To all my colleagues at Midwest Behavioral Care of Dayton, Ohio—Steve Pearce, Psy.D., Deb Sowald, Psy.D., Phyllis Kuehnl-Walters, Ph.D., Gary Dixon, LISW, and Lee Wolfe, LPCC—your support and good advice helped me in so many ways to develop my practice and skills as a clinician. I want to thank Tina Bowers, Ruth Waymire, and especially Jennifer Shank and Tabby Masters for all the encouragement and fun you brought into my life working there as I wrote this book.
I want to thank David Goldberg, M.D., of Greene Memorial Hospital—I really appreciated the support and encouragement you gave me when I first presented the seeds for this book at my Grand Rounds talk on dementia.
To Ed Klein, Ph.D., and Walt Stone, M.D., of the University of Cincinnati, thank you for all the sound academic advice, clinical pearls, and kind truths you gave me during my post-doctoral clinical training. You are two of my wise mentors, and it was such a gift to have been able to work with you.

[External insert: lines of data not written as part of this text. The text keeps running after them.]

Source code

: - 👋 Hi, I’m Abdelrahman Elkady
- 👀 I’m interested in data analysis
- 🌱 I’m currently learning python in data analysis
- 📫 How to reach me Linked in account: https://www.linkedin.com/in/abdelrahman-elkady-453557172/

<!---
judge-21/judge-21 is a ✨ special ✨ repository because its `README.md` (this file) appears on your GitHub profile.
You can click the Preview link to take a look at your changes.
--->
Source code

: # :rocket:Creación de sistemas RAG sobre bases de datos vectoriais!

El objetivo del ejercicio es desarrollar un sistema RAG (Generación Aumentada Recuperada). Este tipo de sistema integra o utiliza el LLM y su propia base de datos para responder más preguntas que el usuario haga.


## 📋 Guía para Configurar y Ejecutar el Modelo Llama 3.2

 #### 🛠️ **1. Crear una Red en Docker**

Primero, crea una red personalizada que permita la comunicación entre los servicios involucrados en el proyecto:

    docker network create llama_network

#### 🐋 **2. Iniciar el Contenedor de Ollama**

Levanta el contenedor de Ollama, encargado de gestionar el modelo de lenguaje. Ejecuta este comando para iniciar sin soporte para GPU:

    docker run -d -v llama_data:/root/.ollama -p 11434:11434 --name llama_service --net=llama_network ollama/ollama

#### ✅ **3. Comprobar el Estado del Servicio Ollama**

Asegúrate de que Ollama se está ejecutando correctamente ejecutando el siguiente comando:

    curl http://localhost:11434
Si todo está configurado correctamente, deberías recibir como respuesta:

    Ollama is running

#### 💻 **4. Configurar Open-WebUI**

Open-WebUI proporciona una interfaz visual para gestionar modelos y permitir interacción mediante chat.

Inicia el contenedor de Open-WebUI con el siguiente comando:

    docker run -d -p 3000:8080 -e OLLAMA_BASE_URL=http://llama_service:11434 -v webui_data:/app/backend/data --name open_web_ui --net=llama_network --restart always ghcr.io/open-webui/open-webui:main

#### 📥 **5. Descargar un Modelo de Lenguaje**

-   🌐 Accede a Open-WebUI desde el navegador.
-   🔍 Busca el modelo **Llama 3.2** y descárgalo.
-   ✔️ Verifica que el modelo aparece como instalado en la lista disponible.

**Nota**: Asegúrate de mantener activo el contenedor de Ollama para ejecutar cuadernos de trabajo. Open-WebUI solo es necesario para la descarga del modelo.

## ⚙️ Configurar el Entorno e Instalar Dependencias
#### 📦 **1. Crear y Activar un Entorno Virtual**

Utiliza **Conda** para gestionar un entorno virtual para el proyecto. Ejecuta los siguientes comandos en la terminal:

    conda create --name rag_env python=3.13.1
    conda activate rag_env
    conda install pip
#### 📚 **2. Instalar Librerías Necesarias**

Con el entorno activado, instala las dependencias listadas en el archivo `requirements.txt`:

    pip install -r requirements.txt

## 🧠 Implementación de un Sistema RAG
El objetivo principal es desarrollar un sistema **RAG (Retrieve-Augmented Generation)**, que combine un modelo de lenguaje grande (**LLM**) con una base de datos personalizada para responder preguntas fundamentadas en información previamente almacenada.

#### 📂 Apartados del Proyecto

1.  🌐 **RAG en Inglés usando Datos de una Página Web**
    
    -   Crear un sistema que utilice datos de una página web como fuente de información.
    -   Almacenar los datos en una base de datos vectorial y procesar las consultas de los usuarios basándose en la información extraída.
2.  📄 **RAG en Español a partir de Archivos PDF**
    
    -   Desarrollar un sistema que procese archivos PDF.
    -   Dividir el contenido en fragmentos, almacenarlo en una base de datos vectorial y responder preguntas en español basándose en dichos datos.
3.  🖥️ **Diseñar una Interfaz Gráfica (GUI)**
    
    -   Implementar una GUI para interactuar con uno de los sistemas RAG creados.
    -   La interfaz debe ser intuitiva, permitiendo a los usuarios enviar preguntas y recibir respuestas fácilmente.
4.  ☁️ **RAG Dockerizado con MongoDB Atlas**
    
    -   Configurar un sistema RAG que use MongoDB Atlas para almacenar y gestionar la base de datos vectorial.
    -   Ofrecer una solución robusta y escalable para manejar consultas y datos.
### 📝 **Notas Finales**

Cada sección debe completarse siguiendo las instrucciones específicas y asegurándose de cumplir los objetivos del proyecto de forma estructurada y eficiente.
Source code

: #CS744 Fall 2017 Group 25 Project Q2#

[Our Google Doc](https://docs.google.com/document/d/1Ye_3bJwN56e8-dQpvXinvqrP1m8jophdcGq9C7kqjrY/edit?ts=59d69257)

To Gary Gemmill, Ph.D., and Celeste Sinton, M.D., mentors and emotional guides both—thanks for teaching me just how much I can enjoy learning about my vulnerabilities and trusting myself. You each have brought me so much wisdom and faith in the process, and I will forever be grateful to you both.
To my Uncle Chick—although you have long passed, I want to thank you so much for helping me begin to really see and like myself in ways I never had. Your book with Maxwell Maltz and that summer workshop, “How to Live and Be Free Through Psychocybernetics,” inspired me to pursue my passion for psychology. And to Aunt Shirley, thank you so much for all the loving guidance you have given me.
To my sisters, Pat and Betty—your encouragement and love has been a silent undercurrent in all of my efforts here. Thank you, Pat, for your insightful suggestions and Betty, for your simple and beautiful artwork in the book. And to my parents—somewhere you are watching from above, reading this, and smiling with joy.
To my Aunt Peggy, our family historian—your love and encyclopedic knowledge of the genealogy of all the clinicians in our family has contributed to a strong sense of professional identity and connectedness to the traditions of my past. Your love and support have quietly helped me believe in myself.
To Tom Tuttle and Sandy Novak, thank you both for all your incredible insights and optimism. Your experience and wisdom made finding a publisher exciting and fun. And to Vivian Tuttle, my wonderful new mom, thanks for reviewing an early draft of the book and for all the love and silliness you bring into my life. It’s great being in your family.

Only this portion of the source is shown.